On Tue, 2009-03-24 at 17:07 +0000, Mark Ellis wrote:

> > If I plug my phone into my desktop - Rawhide with synce-hal 0.13.1 - and
> > then enable ICS, what happens is quite interesting. Briefly, it gets the
> > correct 192.168.0.2 address (without manual intervention). Then it
> > reverts to 169.254.2.2. In /var/log/messages, there's a message from
> > dhclient saying it bound to 192.168.0.2 and no message below which would
> > seem to contradict that - but ifconfig says 169.254.2.2. I'm not sure
> > exactly what's going on there. I'll re-do the experiment and paste up
> > the relevant section of /var/log/messages later.
> > 
> 
> I'll admit I very rarely use ICS, so I just tried it.
> 
> It doesn't seem to want to do it if the device is plugged in and no data
> connection is active on the phone. However, if I first get the data
> connection up, then trigger ICS, synce-hal drops off, gets restarted by
> the ICS mode device, fires dhcp and gets an address of 192.168.0.102,
> which is stable.
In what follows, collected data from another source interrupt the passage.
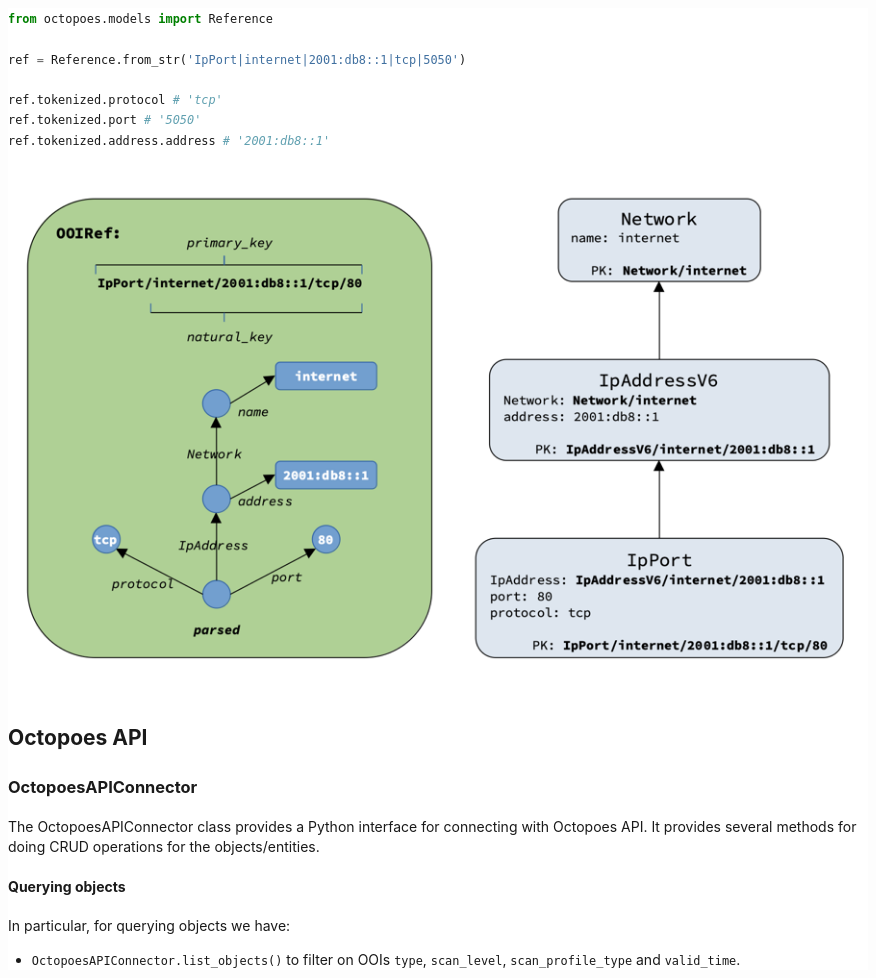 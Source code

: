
 ```python
from octopoes.models import Reference

ref = Reference.from_str('IpPort|internet|2001:db8::1|tcp|5050')

ref.tokenized.protocol # 'tcp'
ref.tokenized.port # '5050'
ref.tokenized.address.address # '2001:db8::1'
```

![KAT Ref Example](img/kat_ref_example.png "KAT Ref Example")

## Octopoes API

### OctopoesAPIConnector

The OctopoesAPIConnector class provides a Python interface for connecting with Octopoes API.
It provides several methods for doing CRUD operations for the objects/entities.

#### Querying objects

In particular, for querying objects we have:

- `OctopoesAPIConnector.list_objects()` to filter on OOIs `type`, `scan_level`, `scan_profile_type` and `valid_time`.

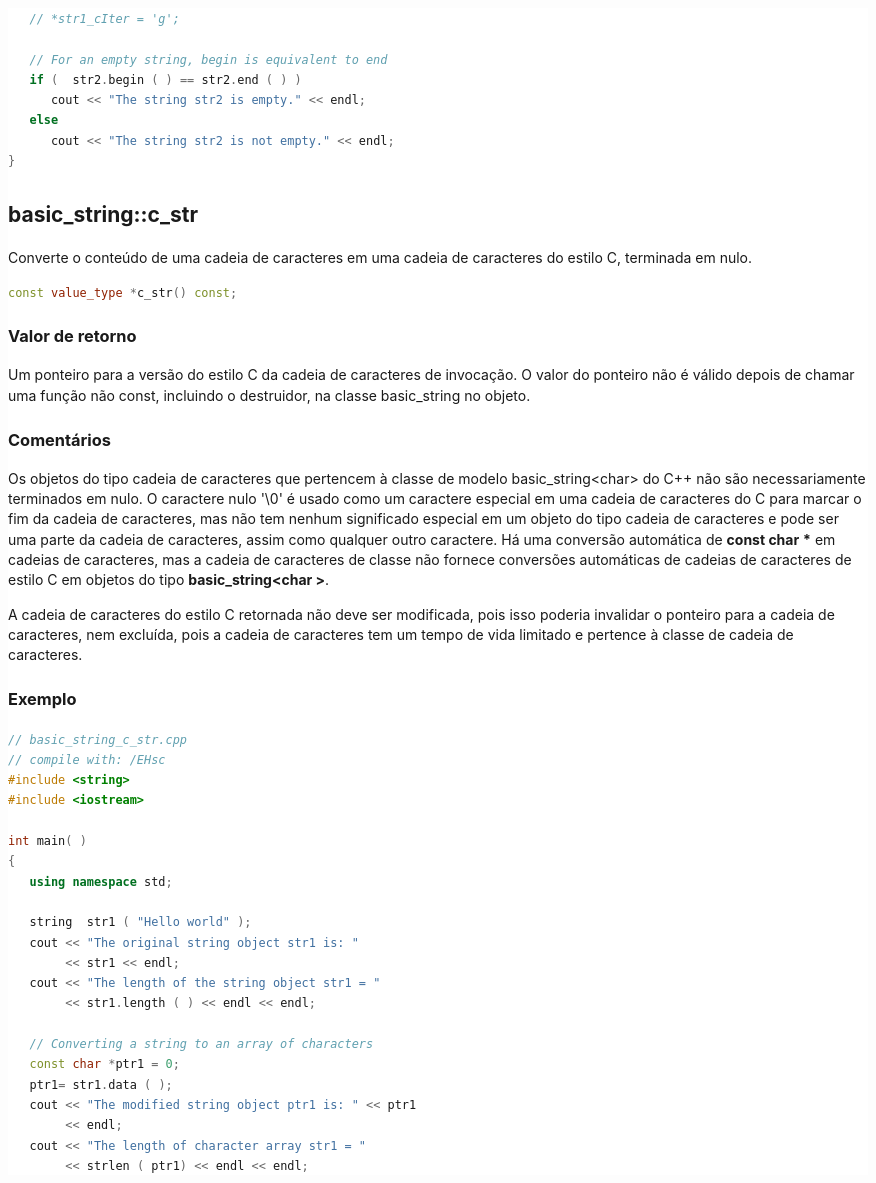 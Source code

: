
 ```cpp
   // *str1_cIter = 'g';

   // For an empty string, begin is equivalent to end
   if (  str2.begin ( ) == str2.end ( ) )
      cout << "The string str2 is empty." << endl;
   else
      cout << "The string str2 is not empty." << endl;
}
```

## <a name="c_str"></a>  basic_string::c_str

Converte o conteúdo de uma cadeia de caracteres em uma cadeia de caracteres do estilo C, terminada em nulo.

```cpp
const value_type *c_str() const;
```

### <a name="return-value"></a>Valor de retorno

Um ponteiro para a versão do estilo C da cadeia de caracteres de invocação.  O valor do ponteiro não é válido depois de chamar uma função não const, incluindo o destruidor, na classe basic_string no objeto.

### <a name="remarks"></a>Comentários

Os objetos do tipo cadeia de caracteres que pertencem à classe de modelo basic_string\<char> do C++ não são necessariamente terminados em nulo. O caractere nulo '\0' é usado como um caractere especial em uma cadeia de caracteres do C para marcar o fim da cadeia de caracteres, mas não tem nenhum significado especial em um objeto do tipo cadeia de caracteres e pode ser uma parte da cadeia de caracteres, assim como qualquer outro caractere. Há uma conversão automática de **const char** <strong>\*</strong> em cadeias de caracteres, mas a cadeia de caracteres de classe não fornece conversões automáticas de cadeias de caracteres de estilo C em objetos do tipo **basic_string\<char >**.

A cadeia de caracteres do estilo C retornada não deve ser modificada, pois isso poderia invalidar o ponteiro para a cadeia de caracteres, nem excluída, pois a cadeia de caracteres tem um tempo de vida limitado e pertence à classe de cadeia de caracteres.

### <a name="example"></a>Exemplo

```cpp
// basic_string_c_str.cpp
// compile with: /EHsc
#include <string>
#include <iostream>

int main( )
{
   using namespace std;

   string  str1 ( "Hello world" );
   cout << "The original string object str1 is: "
        << str1 << endl;
   cout << "The length of the string object str1 = "
        << str1.length ( ) << endl << endl;

   // Converting a string to an array of characters
   const char *ptr1 = 0;
   ptr1= str1.data ( );
   cout << "The modified string object ptr1 is: " << ptr1
        << endl;
   cout << "The length of character array str1 = "
        << strlen ( ptr1) << endl << endl;

```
I can then turn off ICS, and synce-hal again resets
> with the mode change to the 169.254.2.2 address.
> 
> By all means send logs if yours insn't behaving.

Yeah, that's what I'd expect to happen, but it's not what actually
happens here. I'll send the logs later.

> > Actually, no, it just entirely ignores the phone at present, does
> > nothing with it. It doesn't show up in a left-click on nm-applet. This
> > is expected, I believe.
> > 
> 
> Again, freely admit I've never tried it, but I wouldn't expect it to
> work for me because I have an interface rule to prevent NM messing with
> that interface. That's why I assumed NM would already work with ICS,
> without that type of rule we used to get problems. I guess they changed
> something ?

I don't really know. I just know that, for instance, when I want to
actually use ICS in anger - on my laptop - I have to run it on the phone
end and then manually do 'dhclient eth1' (yeah, eth1 not rndis0, don't
know what's up with that) at a console. NM doesn't seem to do anything
with the device.

This is Fedora. It may be different on Ubuntu, I guess.

> > <dcbw> there's two ways to handle this with NM
> >  1) ignore sync devices
> >  2) handle sync devices, and only accept zeroconf connection types for
> > them
> > 
> > I didn't ask for any clarification beyond that. WDYT?
> > 
> 
> My only real problem with NM doing anything with a sync mode device is
> that as soon as it does it we have to accept that is going to happen,
> and not try to configure the interface. At that point if a user decides
> they don't want NM, we have a much more complex situation.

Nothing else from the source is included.